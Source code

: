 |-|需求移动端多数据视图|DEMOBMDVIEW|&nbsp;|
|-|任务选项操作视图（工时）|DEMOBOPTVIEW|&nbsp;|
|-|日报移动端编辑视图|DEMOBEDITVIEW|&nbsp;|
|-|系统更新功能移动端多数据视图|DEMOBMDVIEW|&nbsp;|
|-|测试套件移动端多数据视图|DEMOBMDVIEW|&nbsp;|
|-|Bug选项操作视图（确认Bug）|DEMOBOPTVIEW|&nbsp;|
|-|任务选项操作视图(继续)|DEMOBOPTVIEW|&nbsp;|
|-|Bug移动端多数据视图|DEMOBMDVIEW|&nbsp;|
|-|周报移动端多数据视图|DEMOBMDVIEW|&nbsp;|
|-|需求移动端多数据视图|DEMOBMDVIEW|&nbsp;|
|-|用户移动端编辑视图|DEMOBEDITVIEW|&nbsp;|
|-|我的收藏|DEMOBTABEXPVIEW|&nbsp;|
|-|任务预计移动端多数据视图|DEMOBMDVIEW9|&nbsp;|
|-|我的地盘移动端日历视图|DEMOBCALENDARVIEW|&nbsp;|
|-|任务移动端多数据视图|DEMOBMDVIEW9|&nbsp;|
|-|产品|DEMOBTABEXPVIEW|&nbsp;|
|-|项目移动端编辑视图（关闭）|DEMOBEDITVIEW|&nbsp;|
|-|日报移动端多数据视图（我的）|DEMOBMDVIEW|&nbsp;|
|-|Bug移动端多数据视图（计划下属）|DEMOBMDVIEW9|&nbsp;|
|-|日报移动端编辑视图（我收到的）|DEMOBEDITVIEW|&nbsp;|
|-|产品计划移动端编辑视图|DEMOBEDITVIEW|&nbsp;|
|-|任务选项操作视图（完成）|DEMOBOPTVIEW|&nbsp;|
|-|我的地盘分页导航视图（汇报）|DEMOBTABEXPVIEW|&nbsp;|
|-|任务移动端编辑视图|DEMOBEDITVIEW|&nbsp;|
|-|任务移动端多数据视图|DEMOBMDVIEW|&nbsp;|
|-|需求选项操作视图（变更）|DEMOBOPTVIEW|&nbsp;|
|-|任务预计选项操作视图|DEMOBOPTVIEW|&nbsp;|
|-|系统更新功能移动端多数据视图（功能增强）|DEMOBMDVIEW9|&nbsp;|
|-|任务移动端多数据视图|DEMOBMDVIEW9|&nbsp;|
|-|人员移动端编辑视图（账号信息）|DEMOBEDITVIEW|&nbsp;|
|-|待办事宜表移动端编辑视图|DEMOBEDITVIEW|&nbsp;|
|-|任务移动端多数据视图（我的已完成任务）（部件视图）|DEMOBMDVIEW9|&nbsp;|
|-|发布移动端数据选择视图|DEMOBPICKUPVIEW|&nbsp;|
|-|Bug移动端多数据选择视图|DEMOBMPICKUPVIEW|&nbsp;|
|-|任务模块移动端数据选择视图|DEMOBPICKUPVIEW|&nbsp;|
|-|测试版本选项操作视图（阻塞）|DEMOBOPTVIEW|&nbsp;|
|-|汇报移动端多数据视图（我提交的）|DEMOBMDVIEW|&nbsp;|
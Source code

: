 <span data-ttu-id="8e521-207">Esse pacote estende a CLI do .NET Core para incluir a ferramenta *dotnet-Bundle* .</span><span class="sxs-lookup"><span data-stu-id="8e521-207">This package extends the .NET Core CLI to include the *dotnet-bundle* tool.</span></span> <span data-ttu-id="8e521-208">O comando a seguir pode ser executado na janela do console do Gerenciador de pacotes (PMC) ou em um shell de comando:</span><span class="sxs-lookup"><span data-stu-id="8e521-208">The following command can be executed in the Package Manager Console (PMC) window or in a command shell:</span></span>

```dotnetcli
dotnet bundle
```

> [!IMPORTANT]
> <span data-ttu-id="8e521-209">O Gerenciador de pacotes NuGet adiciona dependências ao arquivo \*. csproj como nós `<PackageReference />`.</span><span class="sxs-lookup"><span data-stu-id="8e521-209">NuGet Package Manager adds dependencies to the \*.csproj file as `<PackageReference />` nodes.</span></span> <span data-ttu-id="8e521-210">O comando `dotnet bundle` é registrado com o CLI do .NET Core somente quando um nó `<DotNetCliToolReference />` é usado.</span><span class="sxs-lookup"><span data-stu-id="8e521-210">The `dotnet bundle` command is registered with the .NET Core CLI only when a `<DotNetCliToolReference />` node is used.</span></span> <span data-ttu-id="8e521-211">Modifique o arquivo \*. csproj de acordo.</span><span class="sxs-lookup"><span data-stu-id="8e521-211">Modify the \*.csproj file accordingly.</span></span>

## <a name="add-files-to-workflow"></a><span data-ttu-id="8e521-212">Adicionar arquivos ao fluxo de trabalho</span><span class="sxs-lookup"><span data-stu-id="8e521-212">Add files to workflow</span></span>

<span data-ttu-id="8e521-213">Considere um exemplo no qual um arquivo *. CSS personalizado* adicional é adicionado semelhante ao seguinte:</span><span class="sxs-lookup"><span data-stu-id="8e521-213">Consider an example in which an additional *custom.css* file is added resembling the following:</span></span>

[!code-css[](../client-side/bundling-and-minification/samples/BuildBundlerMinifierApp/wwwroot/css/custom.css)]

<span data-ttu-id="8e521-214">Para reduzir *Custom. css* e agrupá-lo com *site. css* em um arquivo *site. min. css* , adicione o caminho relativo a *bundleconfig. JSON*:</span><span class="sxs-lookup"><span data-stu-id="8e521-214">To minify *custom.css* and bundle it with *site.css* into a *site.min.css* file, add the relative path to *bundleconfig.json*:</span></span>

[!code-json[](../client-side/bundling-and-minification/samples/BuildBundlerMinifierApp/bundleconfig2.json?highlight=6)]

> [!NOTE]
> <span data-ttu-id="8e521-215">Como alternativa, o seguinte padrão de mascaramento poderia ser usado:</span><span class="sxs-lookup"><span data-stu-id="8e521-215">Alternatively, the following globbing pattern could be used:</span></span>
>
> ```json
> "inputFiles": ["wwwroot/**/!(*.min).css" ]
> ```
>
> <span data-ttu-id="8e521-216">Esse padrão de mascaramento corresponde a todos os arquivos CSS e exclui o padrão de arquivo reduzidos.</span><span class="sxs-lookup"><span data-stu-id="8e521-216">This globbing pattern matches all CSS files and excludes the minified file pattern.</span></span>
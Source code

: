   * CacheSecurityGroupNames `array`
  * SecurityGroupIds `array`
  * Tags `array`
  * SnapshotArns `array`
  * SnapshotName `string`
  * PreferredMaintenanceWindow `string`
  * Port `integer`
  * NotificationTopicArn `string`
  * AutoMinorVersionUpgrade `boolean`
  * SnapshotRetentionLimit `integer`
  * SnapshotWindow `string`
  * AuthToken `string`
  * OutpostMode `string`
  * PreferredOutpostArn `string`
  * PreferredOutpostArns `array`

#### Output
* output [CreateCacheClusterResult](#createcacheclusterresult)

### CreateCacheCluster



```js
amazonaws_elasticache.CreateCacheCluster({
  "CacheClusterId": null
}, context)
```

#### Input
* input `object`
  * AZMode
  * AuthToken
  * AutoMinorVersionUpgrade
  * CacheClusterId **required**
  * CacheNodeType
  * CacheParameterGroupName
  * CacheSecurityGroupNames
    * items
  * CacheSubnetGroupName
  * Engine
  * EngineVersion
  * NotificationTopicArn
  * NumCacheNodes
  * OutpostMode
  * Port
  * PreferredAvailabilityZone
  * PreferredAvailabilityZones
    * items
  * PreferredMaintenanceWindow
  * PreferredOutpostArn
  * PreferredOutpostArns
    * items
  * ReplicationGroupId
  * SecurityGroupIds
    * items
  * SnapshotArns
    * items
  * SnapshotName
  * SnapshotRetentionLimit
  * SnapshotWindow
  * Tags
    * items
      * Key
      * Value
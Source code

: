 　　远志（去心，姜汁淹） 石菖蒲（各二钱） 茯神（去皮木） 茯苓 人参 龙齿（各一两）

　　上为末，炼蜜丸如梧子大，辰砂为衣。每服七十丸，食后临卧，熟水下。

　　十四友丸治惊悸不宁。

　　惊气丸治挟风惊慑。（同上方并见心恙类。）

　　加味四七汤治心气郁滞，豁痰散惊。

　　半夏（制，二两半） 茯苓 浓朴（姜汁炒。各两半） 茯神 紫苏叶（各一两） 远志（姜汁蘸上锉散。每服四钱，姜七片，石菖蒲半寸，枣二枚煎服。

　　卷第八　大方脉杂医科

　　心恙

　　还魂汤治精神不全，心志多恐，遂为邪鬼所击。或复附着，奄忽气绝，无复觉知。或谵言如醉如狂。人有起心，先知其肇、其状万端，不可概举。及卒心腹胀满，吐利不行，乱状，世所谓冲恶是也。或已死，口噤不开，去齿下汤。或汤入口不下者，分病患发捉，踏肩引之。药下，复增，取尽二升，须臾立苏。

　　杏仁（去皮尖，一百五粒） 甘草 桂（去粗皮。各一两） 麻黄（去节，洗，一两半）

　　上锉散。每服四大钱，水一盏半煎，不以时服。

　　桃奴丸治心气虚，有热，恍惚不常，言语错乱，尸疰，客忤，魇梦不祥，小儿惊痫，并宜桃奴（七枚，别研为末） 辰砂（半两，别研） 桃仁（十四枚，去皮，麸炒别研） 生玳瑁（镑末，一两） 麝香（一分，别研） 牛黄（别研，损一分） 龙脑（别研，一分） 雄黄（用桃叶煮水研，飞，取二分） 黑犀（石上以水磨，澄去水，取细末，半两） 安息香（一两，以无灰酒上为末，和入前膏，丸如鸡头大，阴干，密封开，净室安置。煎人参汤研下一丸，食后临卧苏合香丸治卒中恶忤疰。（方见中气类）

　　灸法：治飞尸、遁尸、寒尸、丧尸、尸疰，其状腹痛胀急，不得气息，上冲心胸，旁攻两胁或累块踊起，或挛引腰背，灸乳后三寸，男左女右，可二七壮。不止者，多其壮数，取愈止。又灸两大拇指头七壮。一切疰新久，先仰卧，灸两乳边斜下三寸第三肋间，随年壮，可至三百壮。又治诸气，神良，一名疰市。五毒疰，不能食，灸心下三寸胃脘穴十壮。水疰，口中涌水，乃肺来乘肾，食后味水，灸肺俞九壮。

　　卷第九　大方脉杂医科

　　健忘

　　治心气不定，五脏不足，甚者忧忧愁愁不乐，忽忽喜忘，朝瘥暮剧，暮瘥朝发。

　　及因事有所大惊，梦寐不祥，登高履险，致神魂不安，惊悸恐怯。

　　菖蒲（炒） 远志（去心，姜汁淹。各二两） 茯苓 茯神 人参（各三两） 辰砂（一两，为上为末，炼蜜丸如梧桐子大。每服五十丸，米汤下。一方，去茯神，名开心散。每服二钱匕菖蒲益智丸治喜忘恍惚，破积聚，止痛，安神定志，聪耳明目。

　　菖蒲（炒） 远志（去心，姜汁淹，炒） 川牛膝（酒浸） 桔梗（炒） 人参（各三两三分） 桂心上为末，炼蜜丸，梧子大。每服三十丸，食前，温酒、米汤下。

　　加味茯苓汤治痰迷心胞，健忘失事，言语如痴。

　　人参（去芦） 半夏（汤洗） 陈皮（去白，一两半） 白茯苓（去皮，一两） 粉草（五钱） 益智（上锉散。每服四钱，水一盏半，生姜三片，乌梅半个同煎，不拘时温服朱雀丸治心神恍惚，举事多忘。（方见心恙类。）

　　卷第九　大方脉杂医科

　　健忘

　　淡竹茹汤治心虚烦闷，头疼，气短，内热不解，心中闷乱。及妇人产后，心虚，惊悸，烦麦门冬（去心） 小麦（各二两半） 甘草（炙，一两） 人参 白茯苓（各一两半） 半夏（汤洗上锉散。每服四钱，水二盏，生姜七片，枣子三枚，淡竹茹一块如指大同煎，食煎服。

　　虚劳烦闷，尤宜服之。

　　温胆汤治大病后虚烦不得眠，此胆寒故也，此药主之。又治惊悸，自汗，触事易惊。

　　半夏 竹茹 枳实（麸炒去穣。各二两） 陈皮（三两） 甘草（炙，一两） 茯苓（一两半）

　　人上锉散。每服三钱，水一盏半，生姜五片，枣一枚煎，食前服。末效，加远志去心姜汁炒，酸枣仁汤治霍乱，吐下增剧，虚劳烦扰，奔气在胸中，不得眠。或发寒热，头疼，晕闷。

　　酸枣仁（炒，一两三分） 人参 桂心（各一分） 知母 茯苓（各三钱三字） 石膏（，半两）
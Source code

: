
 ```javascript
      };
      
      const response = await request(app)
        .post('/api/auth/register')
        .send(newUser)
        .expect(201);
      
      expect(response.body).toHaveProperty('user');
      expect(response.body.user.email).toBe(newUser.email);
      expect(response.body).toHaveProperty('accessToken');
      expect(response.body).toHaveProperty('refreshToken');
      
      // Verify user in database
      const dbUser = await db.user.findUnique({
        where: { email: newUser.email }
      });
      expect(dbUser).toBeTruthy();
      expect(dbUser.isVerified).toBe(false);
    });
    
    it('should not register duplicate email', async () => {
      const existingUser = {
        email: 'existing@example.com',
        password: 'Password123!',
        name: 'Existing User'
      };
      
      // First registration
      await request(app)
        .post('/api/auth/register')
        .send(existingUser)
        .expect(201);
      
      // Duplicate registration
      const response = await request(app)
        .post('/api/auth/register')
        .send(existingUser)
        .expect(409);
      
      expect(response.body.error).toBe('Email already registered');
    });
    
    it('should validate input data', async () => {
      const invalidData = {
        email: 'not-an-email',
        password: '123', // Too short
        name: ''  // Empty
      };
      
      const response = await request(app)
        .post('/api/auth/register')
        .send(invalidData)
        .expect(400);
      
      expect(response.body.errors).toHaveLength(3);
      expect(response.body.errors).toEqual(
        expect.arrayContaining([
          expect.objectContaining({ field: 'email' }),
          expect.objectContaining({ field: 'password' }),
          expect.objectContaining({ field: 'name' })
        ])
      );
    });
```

══════════════════════════════

#### [What is being asked]
State how many lines of the listing above hold the word "DEMOBTABEXPVIEW", with nothing but the number.

#### [Task response]
3